China Unicom, China Mobile, and China Telecom will launch 5G services on Friday with prices starting from 128 yuan per month, equivalent to approximately $18/month.
Beijing initially planned to launch 5G services early next year but have accelerated their plans amid increased trade tensions with the US.
As of Friday, China will have the largest commercially-operating 5G network in the world. The latest generation network will improve speeds and reliability for consumers while allowing businesses to pursue new use cases such as driverless cars.
Chris Lane, and other analysts at Sanford C. Bernstein, wrote in a note to clients on Wednesday:
“While some other countries launched 5G services earlier this year, China will have the largest commercial operating 5G network in the world on Friday.
The scale of its network and the price of its 5G services will have a pivotal impact throughout the supply chain.”
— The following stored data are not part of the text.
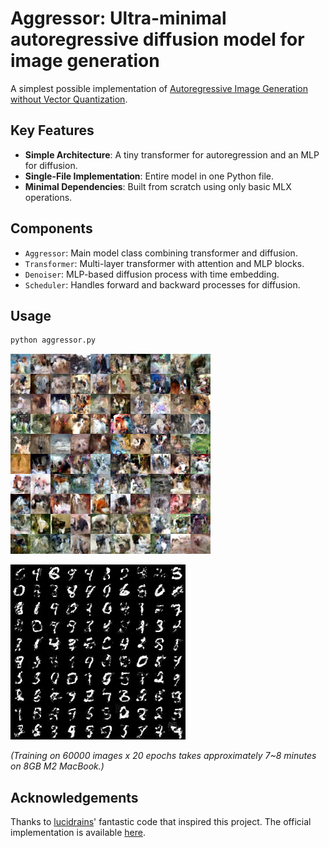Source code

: # Aggressor: Ultra-minimal autoregressive diffusion model for image generation

A simplest possible implementation of [Autoregressive Image Generation without Vector Quantization](https://arxiv.org/abs/2406.11838).

## Key Features

- **Simple Architecture**: A tiny transformer for autoregression and an MLP for diffusion.
- **Single-File Implementation**: Entire model in one Python file.
- **Minimal Dependencies**: Built from scratch using only basic MLX operations.

## Components

- `Aggressor`: Main model class combining transformer and diffusion.
- `Transformer`: Multi-layer transformer with attention and MLP blocks.
- `Denoiser`: MLP-based diffusion process with time embedding.
- `Scheduler`: Handles forward and backward processes for diffusion.

## Usage

```zsh
python aggressor.py
```

![Alt text](https://raw.githubusercontent.com/JosefAlbers/Aggressor/main/assets/aggressor_cifar.png)

![Alt text](https://raw.githubusercontent.com/JosefAlbers/Aggressor/main/assets/aggressor_mnist.png)

*(Training on 60000 images x 20 epochs takes approximately 7~8 minutes on 8GB M2 MacBook.)*

## Acknowledgements

Thanks to [lucidrains](https://github.com/lucidrains/autoregressive-diffusion-pytorch)' fantastic code that inspired this project. The official implementation is available [here](https://github.com/LTH14/mar).
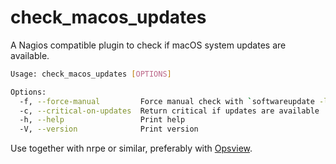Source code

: # check_macos_updates
A Nagios compatible plugin to check if macOS system updates are available.

``` sh
Usage: check_macos_updates [OPTIONS]

Options:
  -f, --force-manual         Force manual check with `softwareupdate -l` (slow)
  -c, --critical-on-updates  Return critical if updates are available
  -h, --help                 Print help
  -V, --version              Print version
```

Use together with nrpe or similar, preferably with [Opsview](https://www.itrsgroup.com/products/infrastructure-monitoring).
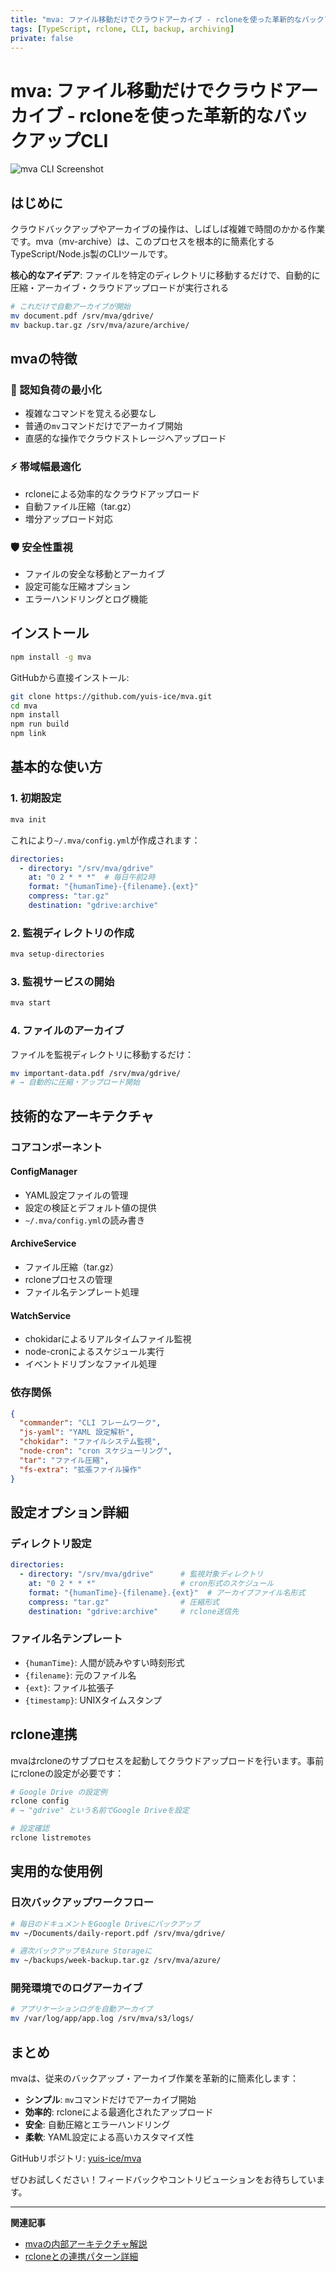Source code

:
 ```yaml
---
title: "mva: ファイル移動だけでクラウドアーカイブ - rcloneを使った革新的なバックアップCLI"
tags: [TypeScript, rclone, CLI, backup, archiving]
private: false
---
```


# mva: ファイル移動だけでクラウドアーカイブ - rcloneを使った革新的なバックアップCLI

![mva CLI Screenshot](https://raw.githubusercontent.com/yuis-ice/mva/main/screenshot.png)

## はじめに

クラウドバックアップやアーカイブの操作は、しばしば複雑で時間のかかる作業です。mva（mv-archive）は、このプロセスを根本的に簡素化するTypeScript/Node.js製のCLIツールです。

**核心的なアイデア**: ファイルを特定のディレクトリに移動するだけで、自動的に圧縮・アーカイブ・クラウドアップロードが実行される

```bash
# これだけで自動アーカイブが開始
mv document.pdf /srv/mva/gdrive/
mv backup.tar.gz /srv/mva/azure/archive/
```

## mvaの特徴

### 🎯 認知負荷の最小化
- 複雑なコマンドを覚える必要なし
- 普通の`mv`コマンドだけでアーカイブ開始
- 直感的な操作でクラウドストレージへアップロード

### ⚡ 帯域幅最適化
- rcloneによる効率的なクラウドアップロード
- 自動ファイル圧縮（tar.gz）
- 増分アップロード対応

### 🛡️ 安全性重視
- ファイルの安全な移動とアーカイブ
- 設定可能な圧縮オプション
- エラーハンドリングとログ機能

## インストール

```bash
npm install -g mva
```

GitHubから直接インストール:
```bash
git clone https://github.com/yuis-ice/mva.git
cd mva
npm install
npm run build
npm link
```

## 基本的な使い方

### 1. 初期設定

```bash
mva init
```

これにより`~/.mva/config.yml`が作成されます：

```yaml
directories:
  - directory: "/srv/mva/gdrive"
    at: "0 2 * * *"  # 毎日午前2時
    format: "{humanTime}-{filename}.{ext}"
    compress: "tar.gz"
    destination: "gdrive:archive"
```

### 2. 監視ディレクトリの作成

```bash
mva setup-directories
```

### 3. 監視サービスの開始

```bash
mva start
```

### 4. ファイルのアーカイブ

ファイルを監視ディレクトリに移動するだけ：

```bash
mv important-data.pdf /srv/mva/gdrive/
# → 自動的に圧縮・アップロード開始
```

## 技術的なアーキテクチャ

### コアコンポーネント

#### ConfigManager
- YAML設定ファイルの管理
- 設定の検証とデフォルト値の提供
- `~/.mva/config.yml`の読み書き

#### ArchiveService
- ファイル圧縮（tar.gz）
- rcloneプロセスの管理
- ファイル名テンプレート処理

#### WatchService
- chokidarによるリアルタイムファイル監視
- node-cronによるスケジュール実行
- イベントドリブンなファイル処理

### 依存関係

```json
{
  "commander": "CLI フレームワーク",
  "js-yaml": "YAML 設定解析",
  "chokidar": "ファイルシステム監視",
  "node-cron": "cron スケジューリング",
  "tar": "ファイル圧縮",
  "fs-extra": "拡張ファイル操作"
}
```

## 設定オプション詳細

### ディレクトリ設定

```yaml
directories:
  - directory: "/srv/mva/gdrive"      # 監視対象ディレクトリ
    at: "0 2 * * *"                   # cron形式のスケジュール
    format: "{humanTime}-{filename}.{ext}"  # アーカイブファイル名形式
    compress: "tar.gz"                # 圧縮形式
    destination: "gdrive:archive"     # rclone送信先
```

### ファイル名テンプレート

- `{humanTime}`: 人間が読みやすい時刻形式
- `{filename}`: 元のファイル名
- `{ext}`: ファイル拡張子
- `{timestamp}`: UNIXタイムスタンプ

## rclone連携

mvaはrcloneのサブプロセスを起動してクラウドアップロードを行います。事前にrcloneの設定が必要です：

```bash
# Google Drive の設定例
rclone config
# → "gdrive" という名前でGoogle Driveを設定

# 設定確認
rclone listremotes
```

## 実用的な使用例

### 日次バックアップワークフロー

```bash
# 毎日のドキュメントをGoogle Driveにバックアップ
mv ~/Documents/daily-report.pdf /srv/mva/gdrive/

# 週次バックアップをAzure Storageに
mv ~/backups/week-backup.tar.gz /srv/mva/azure/
```

### 開発環境でのログアーカイブ

```bash
# アプリケーションログを自動アーカイブ
mv /var/log/app/app.log /srv/mva/s3/logs/
```

## まとめ

mvaは、従来のバックアップ・アーカイブ作業を革新的に簡素化します：

- **シンプル**: `mv`コマンドだけでアーカイブ開始
- **効率的**: rcloneによる最適化されたアップロード
- **安全**: 自動圧縮とエラーハンドリング
- **柔軟**: YAML設定による高いカスタマイズ性

GitHubリポジトリ: [yuis-ice/mva](https://github.com/yuis-ice/mva)

ぜひお試しください！フィードバックやコントリビューションをお待ちしています。

---

**関連記事**
- [mvaの内部アーキテクチャ解説](./mva-architecture.md)
- [rcloneとの連携パターン詳細](./mva-rclone-integration.md)
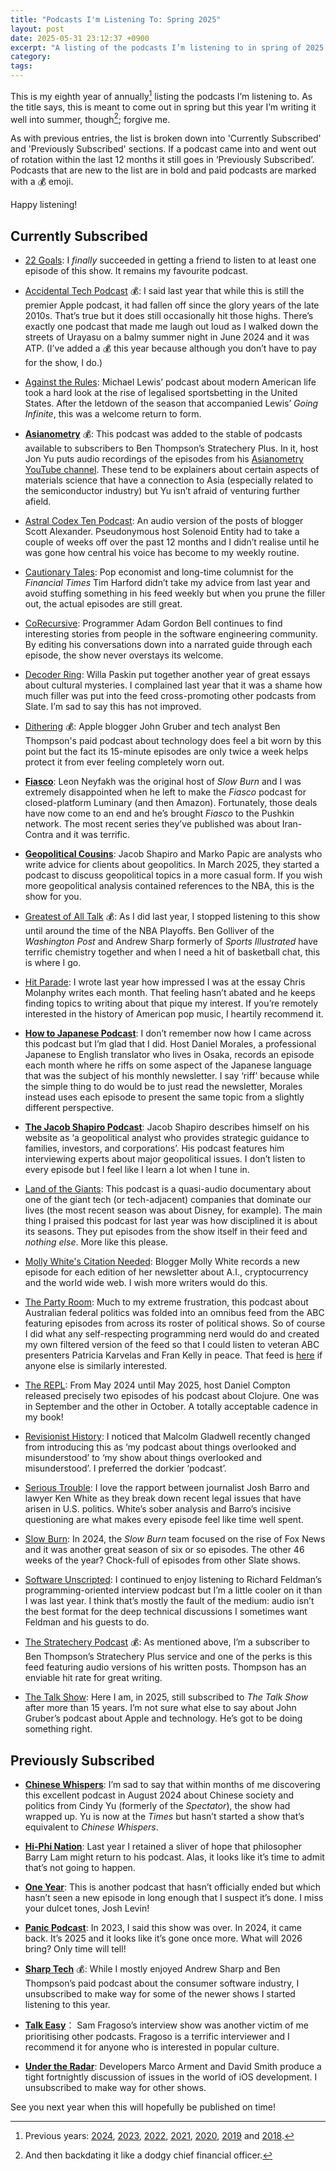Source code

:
 ```yaml
---
title: "Podcasts I'm Listening To: Spring 2025"
layout: post
date: 2025-05-31 23:12:37 +0900
excerpt: "A listing of the podcasts I’m listening to in spring of 2025."
category:
tags:
---
```


This is my eighth year of annually[^previous] listing the podcasts I’m listening to. As the title says, this is meant to come out in spring but this year I’m writing it well into summer, though[^late]; forgive me.

As with previous entries, the list is broken down into 'Currently Subscribed' and 'Previously Subscribed' sections. If a podcast came into and went out of rotation within the last 12 months it still goes in ‘Previously Subscribed’. Podcasts that are new to the list are in bold and paid podcasts are marked with a 💰 emoji.

Happy listening!

## Currently Subscribed

- [22 Goals](https://www.theringer.com/22-goals): I _finally_ succeeded in getting a friend to listen to at least one episode of this show. It remains my favourite podcast.

- [Accidental Tech Podcast](https://atp.fm/) 💰: I said last year that while this is still the premier Apple podcast, it had fallen off since the glory years of the late 2010s. That’s true but it does still occasionally hit those highs. There’s exactly one podcast that made me laugh out loud as I walked down the streets of Urayasu on a balmy summer night in June 2024 and it was ATP. (I’ve added a 💰 this year because although you don’t have to pay for the show, I do.)

- [Against the Rules](https://atrpodcast.com/): Michael Lewis’ podcast about modern American life took a hard look at the rise of legalised sportsbetting in the United States. After the letdown of the season that accompanied Lewis’ _Going Infinite_, this was a welcome return to form.

- [**Asianometry**](https://stratechery.com/stratechery-plus/) 💰: This podcast was added to the stable of podcasts available to subscribers to Ben Thompson’s Stratechery Plus. In it, host Jon Yu puts audio recordings of the episodes from his [Asianometry YouTube channel](https://www.youtube.com/@Asianometry). These tend to be explainers about certain aspects of materials science  that have a connection to Asia (especially related to the semiconductor industry) but Yu isn’t afraid of venturing further afield.

- [Astral Codex Ten Podcast](https://sscpodcast.libsyn.com/website): An audio version of the posts of blogger Scott Alexander. Pseudonymous host Solenoid Entity had to take a couple of weeks off over the past 12 months and I didn’t realise until he was gone how central his voice has become to my weekly routine.

- [Cautionary Tales](http://timharford.com/articles/cautionarytales/): Pop economist and long-time columnist for the _Financial Times_ Tim Harford didn’t take my advice from last year and avoid stuffing something in his feed weekly but when you prune the filler out, the actual episodes are still great.

- [CoRecursive](https://corecursive.com): Programmer Adam Gordon Bell continues to find interesting stories from people in the software engineering community. By editing his conversations down into a narrated guide through each episode, the show never overstays its welcome.

- [Decoder Ring](https://slate.com/podcasts/decoder-ring): Willa Paskin put together another year of great essays about cultural mysteries. I complained last year that it was a shame how much filler was put into the feed cross-promoting other podcasts from Slate. I’m sad to say this has not improved.

- [Dithering](https://dithering.fm/) 💰: Apple blogger John Gruber and tech analyst Ben Thompson's paid podcast about technology does feel a bit worn by this point but the fact its 15-minute episodes are only twice a week helps protect it from ever feeling completely worn out.

- [**Fiasco**](https://www.pushkin.fm/podcasts/fiasco): Leon Neyfakh was the original host of _Slow Burn_ and I was extremely disappointed when he left to make the _Fiasco_ podcast for closed-platform Luminary (and then Amazon). Fortunately, those deals have now come to an end and he’s brought _Fiasco_ to the Pushkin network. The most recent series they’ve published was about Iran-Contra and it was terrific.

- [**Geopolitical Cousins**](https://geopolitical-cousins.captivate.fm): Jacob Shapiro and Marko Papic are analysts who write advice for clients about geopolitics. In March 2025, they started a podcast to discuss geopolitical topics in a more casual form. If you wish more geopolitical analysis contained references to the NBA, this is the show for you.

- [Greatest of All Talk](https://greatestofalltalk.com) 💰: As I did last year, I stopped listening to this show until around the time of the NBA Playoffs. Ben Golliver of the _Washington Post_ and Andrew Sharp formerly of _Sports Illustrated_ have terrific chemistry together and when I need a hit of basketball chat, this is where I go.

- [Hit Parade](https://slate.com/podcasts/hit-parade): I wrote last year how impressed I was at the essay Chris Molanphy writes each month. That feeling hasn’t abated and he keeps finding topics to writing about that pique my interest. If you’re remotely interested in the history of American pop music, I heartily recommend it.

- [**How to Japanese Podcast**](https://howtojapanese.com): I don’t remember now how I came across this podcast but I’m glad that I did. Host Daniel Morales, a professional Japanese to English translator who lives in Osaka, records an episode each month where he riffs on some aspect of the Japanese language that was the subject of his monthly newsletter. I say ‘riff’ because while the simple thing to do would be to just read the newsletter, Morales instead uses each episode to present the same topic from a slightly different perspective. 

- [**The Jacob Shapiro Podcast**](https://www.jacobshapiro.com/): Jacob Shapiro describes himself on his website as ‘a geopolitical analyst who provides strategic guidance to families, investors, and corporations’. His podcast features him interviewing experts about major geopolitical issues. I don’t listen to every episode but I feel like I learn a lot when I tune in.

- [Land of the Giants](https://www.vox.com/land-of-the-giants-podcast): This podcast is a quasi-audio documentary about one of the giant tech (or tech-adjacent) companies that dominate our lives (the most recent season was about Disney, for example). The main thing I praised this podcast for last year was how disciplined it is about its seasons. They put episodes from the show itself in their feed and _nothing else_. More like this please.

- [Molly White's Citation Needed](https://www.citationneeded.news/): Blogger Molly White records a new episode for each edition of her newsletter about A.I., cryptocurrency and the world wide web. I wish more writers would do this.

- [The Party Room](https://www.abc.net.au/listen/programs/politics-now): Much to my extreme frustration, this podcast about Australian federal politics was folded into an omnibus feed from the ABC featuring episodes from across its roster of political shows. So of course I did what any self-respecting programming nerd would do and created my own filtered version of the feed so that I could listen to veteran ABC presenters Patricia Karvelas and Fran Kelly in peace. That feed is [here](https://feeds.inqk.net/the_party_room.xml) if anyone else is similarly interested.

- [The REPL](https://www.therepl.net/): From May 2024 until May 2025, host Daniel Compton released precisely two episodes of his podcast about Clojure. One was in September and the other in October. A totally acceptable cadence in my book!

- [Revisionist History](https://revisionisthistory.com/): I noticed that Malcolm Gladwell recently changed from introducing this as ‘my podcast about things overlooked and misunderstood’ to ‘my show about things overlooked and misunderstood’. I preferred the dorkier ‘podcast’.

- [Serious Trouble](https://serioustrouble.show/): I love the rapport between journalist Josh Barro and lawyer Ken White as they break down recent legal issues that have arisen in U.S. politics. White’s sober analysis and Barro’s incisive questioning are what makes every episode feel like time well spent. 

- [Slow Burn](https://slate.com/podcasts/slow-burn): In 2024, the _Slow Burn_ team focused on the rise of Fox News and it was another great season of six or so episodes. The other 46 weeks of the year? Chock-full of episodes from other Slate shows.

- [Software Unscripted](https://feeds.acast.com/public/shows/software-unscripted): I continued to enjoy listening to Richard Feldman’s programming-oriented interview podcast but I’m a little cooler on it than I was last year. I think that’s mostly the fault of the medium: audio isn’t the best format for the deep technical discussions I sometimes want Feldman and his guests to do.

- [The Stratechery Podcast](https://stratechery.com) 💰: As mentioned above, I’m a subscriber to Ben Thompson’s Stratechery Plus service and one of the perks is this feed featuring audio versions of his written posts. Thompson has an enviable hit rate for great writing.

- [The Talk Show](https://daringfireball.net/thetalkshow/): Here I am, in 2025, still subscribed to _The Talk Show_ after more than 15 years. I’m not sure what else to say about John Gruber’s podcast about Apple and technology. He’s got to be doing something right.

## Previously Subscribed

- [**Chinese Whispers**](https://audioboom.com/channels/5028672-chinese-whispers): I’m sad to say that within months of me discovering this excellent podcast in August 2024 about Chinese society and politics from Cindy Yu (formerly of the _Spectator_), the show had wrapped up. Yu is now at the _Times_ but hasn’t started a show that’s equivalent to _Chinese Whispers_.

- [**Hi-Phi Nation**](https://hiphination.org): Last year I retained a sliver of hope that philosopher Barry Lam might return to his podcast. Alas, it looks like it’s time to admit that’s not going to happen.

- [**One Year**](https://slate.com/podcasts/one-year/): This is another podcast that hasn’t officially ended but which hasn’t seen a new episode in long enough that I suspect it’s done. I miss your dulcet tones, Josh Levin!

- [**Panic Podcast**](https://podcast.panic.com/): In 2023, I said this show was over. In 2024, it came back. It’s 2025 and it looks like it’s gone once more. What will 2026 bring? Only time will tell!

- [**Sharp Tech**](https://sharptech.fm/) 💰: While I mostly enjoyed Andrew Sharp and Ben Thompson’s paid podcast about the consumer software industry, I unsubscribed to make way for some of the newer shows I started listening to this year.

- [**Talk Easy**](https://talkeasypod.com)： Sam Fragoso’s interview show was another victim of me prioritising other podcasts. Fragoso is a terrific interviewer and I recommend it for anyone who is interested in popular culture.

- [**Under the Radar**](https://www.relay.fm/radar): Developers Marco Arment and David Smith produce a tight fortnightly discussion of issues in the world of iOS development. I unsubscribed to make way for other shows.

See you next year when this will hopefully be published on time!

[^previous]: Previous years: [2024][], [2023][], [2022][], [2021][], [2020][], [2019][] and [2018][].

[2024]: https://articles.inqk.net/2024/05/30/podcasts-spring-2024.html "Read 'Podcasts I'm Listening To: Spring 2024'"

[2023]: https://articles.inqk.net/2023/05/29/podcasts-spring-2023.html "Read 'Podcasts I'm Listening To: Spring 2023'"

[2022]: https://articles.inqk.net/2022/05/31/podcasts-spring-2022.html "Read 'Podcasts I'm Listening To: Spring 2022'"

[2021]: https://articles.inqk.net/2021/05/30/podcasts-spring-2021.html "Read 'Podcasts I'm Listening To: Spring 2021'"

[2020]: https://articles.inqk.net/2020/05/31/podcasts-spring-2020.html "Read 'Podcasts I'm Listening To: Spring 2020'"

[2019]: https://articles.inqk.net/2019/05/03/podcasts-spring-2019.html "Read 'Podcasts I'm Listening To: Spring 2019'"

[2018]: https://articles.inqk.net/2018/05/24/podcasts-spring-2018.html "Read 'Podcasts I'm Listening To: Spring 2018'"

[^late]: And then backdating it like a dodgy chief financial officer.

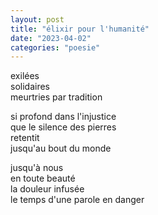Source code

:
 ```yaml
---
layout: post
title: "élixir pour l'humanité"
date: "2023-04-02"
categories: "poesie"
---
```


exilées  
solidaires  
meurtries par tradition  

si profond dans l'injustice  
que le silence des pierres  
retentit  
jusqu'au bout du monde  

jusqu'à nous  
en toute beauté  
la douleur infusée  
le temps d'une parole en danger  
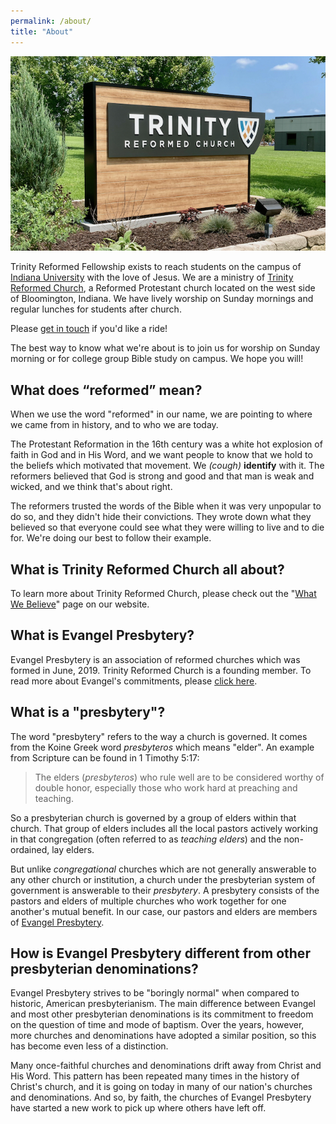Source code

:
 ```yaml
---
permalink: /about/
title: "About"
---
```


![Trinity Reformed Church Sign](../assets/images/trc_sign.jpeg)

Trinity Reformed Fellowship exists to reach students on the campus of [Indiana University](https://bloomington.iu.edu) with the love of Jesus. We are a ministry of [Trinity Reformed Church](https://trinityreformed.org), a Reformed Protestant church located on the west side of Bloomington, Indiana. We have lively worship on Sunday mornings and regular lunches for students after church. 

Please [get in touch](https://trinityreformed.churchcenter.com/people/forms/284770) if you'd like a ride!

The best way to know what we're about is to join us for worship on Sunday morning or for college group Bible study on campus. We hope you will!

## What does “reformed” mean?

When we use the word "reformed" in our name, we are pointing to where we came from in history, and to who we are today.

The Protestant Reformation in the 16th century was a white hot explosion of faith in God and in His Word, and we want people to know that we hold to the beliefs which motivated that movement. We *(cough)* **identify** with it. The reformers believed that God is strong and good and that man is weak and wicked, and we think that's about right.

The reformers trusted the words of the Bible when it was very unpopular to do so, and they didn't hide their convictions. They wrote down what they believed so that everyone could see what they were willing to live and to die for. We're doing our best to follow their example. 

## What is Trinity Reformed Church all about?

To learn more about Trinity Reformed Church, please check out the "[What We Believe](https://trinityreformed.org/about/what-we-believe/)" page on our website.

## What is Evangel Presbytery?

Evangel Presbytery is an association of reformed churches which was formed in June, 2019. Trinity Reformed Church is a founding member. To read more about Evangel's commitments, please [click here](https://evangelpresbytery.com/our-commitments/).

## What is a "presbytery"?

The word "presbytery" refers to the way a church is governed. It comes from the Koine Greek word *presbyteros* which means "elder". An example from Scripture can be found in 1 Timothy 5:17:

> The elders (*presbyteros*) who rule well are to be considered worthy of double honor, especially those who work hard at preaching and teaching.

So a presbyterian church is governed by a group of elders within that church. That group of elders includes all the local pastors actively working in that congregation (often referred to as *teaching elders*) and the non-ordained, lay elders.

But unlike *congregational* churches which are not generally answerable to any other church or institution, a church under the presbyterian system of government is answerable to their *presbytery*. A presbytery consists of the pastors and elders of multiple churches who work together for one another's mutual benefit. In our case, our pastors and elders are members of [Evangel Presbytery](https://evangelpresbytery.com).

## How is Evangel Presbytery different from other presbyterian denominations?

Evangel Presbytery strives to be "boringly normal" when compared to historic, American presbyterianism. The main difference between Evangel and most other presbyterian denominations is its commitment to freedom on the question of time and mode of baptism. Over the years, however, more churches and denominations have adopted a similar position, so this has become even less of a distinction.

Many once-faithful churches and denominations drift away from Christ and His Word. This pattern has been repeated many times in the history of Christ's church, and it is going on today in many of our nation's churches and denominations. And so, by faith, the churches of Evangel Presbytery have started a new work to pick up where others have left off.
Over 50,000 5G base stations are planned to be installed by the end of 2019. Most of the major cities – including Beijing, Shanghai, Guangzhou, and Hangzhou – already have full 5G coverage.
Chinese telecoms equipment giant Huawei has found itself in the crossfire between the US and China, with the former claiming the company is controlled by Beijing and poses a national security threat. The US has been strongly pressuring its allies to ban Huawei's 5G gear from their own national rollouts.
Huawei is expecting some relief from its recent troubles, and an uptick in revenue, as a result of China's 5G rollout both through the sale of infrastructure equipment and supporting consumer devices such as smartphones.